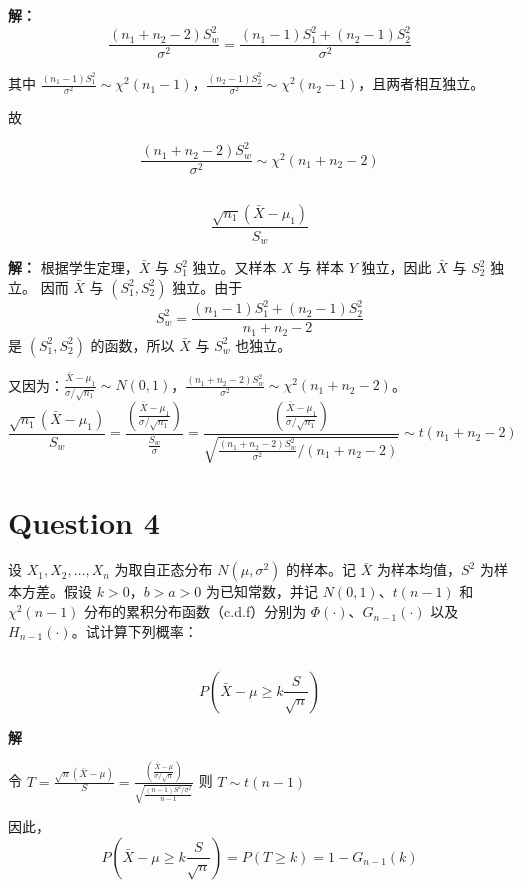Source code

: \documentclass[12pt,a4paper]{article}
\begin{document}
\begin{answerbox}
  \textbf{解：}
  $$
  \frac{(n_1+n_2-2)S_w^2}{\sigma^2} = \frac{(n_1-1)S_1^2+(n_2-1)S_2^2}{\sigma^2}
  $$

  其中 $\frac{(n_1-1)S_1^2}{\sigma^2} \sim \chi^2(n_1-1)$，$\frac{(n_2-1)S_2^2}{\sigma^2} \sim \chi^2(n_2-1)$，且两者相互独立。

  故

  $$
  \frac{(n_1+n_2-2)S_w^2}{\sigma^2}  \sim \chi^2(n_1+n_2-2)
  $$
\end{answerbox}

\subsection{}
    \[
        \frac{\sqrt{n_1}(\bar{X}-\mu_1)}{S_w}
    \]

\begin{answerbox}
  \textbf{解：}
    根据学生定理，$\bar{X}$ 与 $S_1^2$ 独立。又样本 $X$ 与 样本 $Y$ 独立，因此 $\bar{X}$ 与 $S_2^2$ 独立。
    因而 $\bar{X}$ 与 $(S_1^2,S_2^2)$ 独立。由于
    $$
    S_w^2=\frac{(n_1-1)S_1^2+(n_2-1)S_2^2}{n_1+n_2-2}
    $$
    是 $(S_1^2,S_2^2)$ 的函数，所以 $\bar{X}$ 与 $S_w^2$ 也独立。

    又因为：$\frac{\bar{X}-\mu_1}{\sigma/\sqrt{n_1}} \sim N(0,1)$，$\frac{(n_1+n_2-2)S_w^2}{\sigma^2} \sim \chi^2(n_1+n_2-2)$。
  $$
  \frac{\sqrt{n_1}(\bar{X}-\mu_1)}{S_w} = \frac{\left(\frac{\bar{X}-\mu_1}{\sigma/\sqrt{n_1}}\right)}{\frac{S_w}{\sigma}} = \frac{\left(\frac{\bar{X}-\mu_1}{\sigma/\sqrt{n_1}}\right)}{\sqrt{\frac{(n_1+n_2-2)S_w^2}{\sigma^2}/(n_1+n_2-2)}} \sim t(n_1+n_2-2)
  $$
\end{answerbox}

\section{Question 4}

设 $X_1,X_2,\ldots,X_n$ 为取自正态分布 $N(\mu,\sigma^2)$ 的样本。记 $\bar{X}$ 为样本均值，$S^2$ 为样本方差。假设 $k>0$，$b>a>0$ 为已知常数，并记 $N(0,1)$、$t(n-1)$ 和 $\chi^2(n-1)$ 分布的累积分布函数（c.d.f）分别为 $\Phi(\cdot)$、$G_{n-1}(\cdot)$ 以及 $H_{n-1}(\cdot)$。试计算下列概率：

\subsection{}
  \[
      P\!\left(\bar{X}-\mu \ge k\frac{S}{\sqrt{n}}\right)
  \]

\begin{answerbox}
\textbf{解}  

令 $T = \frac{\sqrt{n}(\bar{X}-\mu)}{S} = \frac{\left(\frac{\bar{X}-\mu}{\sigma/\sqrt{n}}\right)}{\sqrt{\frac{(n-1)S^2/\sigma^2}{n-1}}}$
  则 $T \sim t(n-1)$

  因此，$$
  P\!\left(\bar{X}-\mu \ge k\frac{S}{\sqrt{n}}\right) = P\!\left(T \ge k\right) = 1 - G_{n-1}(k)
  $$
  
\end{answerbox}
\end{document}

****

Prompt> Repeat the data exactly. No pictures should appear.

Reply to the task>
Source code

: \documentclass[12pt,a4paper]{article}
\begin{document}
\begin{answerbox}
  \textbf{解：}
  $$
  \frac{(n_1+n_2-2)S_w^2}{\sigma^2} = \frac{(n_1-1)S_1^2+(n_2-1)S_2^2}{\sigma^2}
  $$

  其中 $\frac{(n_1-1)S_1^2}{\sigma^2} \sim \chi^2(n_1-1)$，$\frac{(n_2-1)S_2^2}{\sigma^2} \sim \chi^2(n_2-1)$，且两者相互独立。

  故

  $$
  \frac{(n_1+n_2-2)S_w^2}{\sigma^2}  \sim \chi^2(n_1+n_2-2)
  $$
\end{answerbox}

\subsection{}
    \[
        \frac{\sqrt{n_1}(\bar{X}-\mu_1)}{S_w}
    \]

\begin{answerbox}
  \textbf{解：}
    根据学生定理，$\bar{X}$ 与 $S_1^2$ 独立。又样本 $X$ 与 样本 $Y$ 独立，因此 $\bar{X}$ 与 $S_2^2$ 独立。
    因而 $\bar{X}$ 与 $(S_1^2,S_2^2)$ 独立。由于
    $$
    S_w^2=\frac{(n_1-1)S_1^2+(n_2-1)S_2^2}{n_1+n_2-2}
    $$
    是 $(S_1^2,S_2^2)$ 的函数，所以 $\bar{X}$ 与 $S_w^2$ 也独立。

    又因为：$\frac{\bar{X}-\mu_1}{\sigma/\sqrt{n_1}} \sim N(0,1)$，$\frac{(n_1+n_2-2)S_w^2}{\sigma^2} \sim \chi^2(n_1+n_2-2)$。
  $$
  \frac{\sqrt{n_1}(\bar{X}-\mu_1)}{S_w} = \frac{\left(\frac{\bar{X}-\mu_1}{\sigma/\sqrt{n_1}}\right)}{\frac{S_w}{\sigma}} = \frac{\left(\frac{\bar{X}-\mu_1}{\sigma/\sqrt{n_1}}\right)}{\sqrt{\frac{(n_1+n_2-2)S_w^2}{\sigma^2}/(n_1+n_2-2)}} \sim t(n_1+n_2-2)
  $$
\end{answerbox}

\section{Question 4}

设 $X_1,X_2,\ldots,X_n$ 为取自正态分布 $N(\mu,\sigma^2)$ 的样本。记 $\bar{X}$ 为样本均值，$S^2$ 为样本方差。假设 $k>0$，$b>a>0$ 为已知常数，并记 $N(0,1)$、$t(n-1)$ 和 $\chi^2(n-1)$ 分布的累积分布函数（c.d.f）分别为 $\Phi(\cdot)$、$G_{n-1}(\cdot)$ 以及 $H_{n-1}(\cdot)$。试计算下列概率：

\subsection{}
  \[
      P\!\left(\bar{X}-\mu \ge k\frac{S}{\sqrt{n}}\right)
  \]

\begin{answerbox}
\textbf{解}  

令 $T = \frac{\sqrt{n}(\bar{X}-\mu)}{S} = \frac{\left(\frac{\bar{X}-\mu}{\sigma/\sqrt{n}}\right)}{\sqrt{\frac{(n-1)S^2/\sigma^2}{n-1}}}$
  则 $T \sim t(n-1)$

  因此，$$
  P\!\left(\bar{X}-\mu \ge k\frac{S}{\sqrt{n}}\right) = P\!\left(T \ge k\right) = 1 - G_{n-1}(k)
  $$
  
\end{answerbox}
\end{document}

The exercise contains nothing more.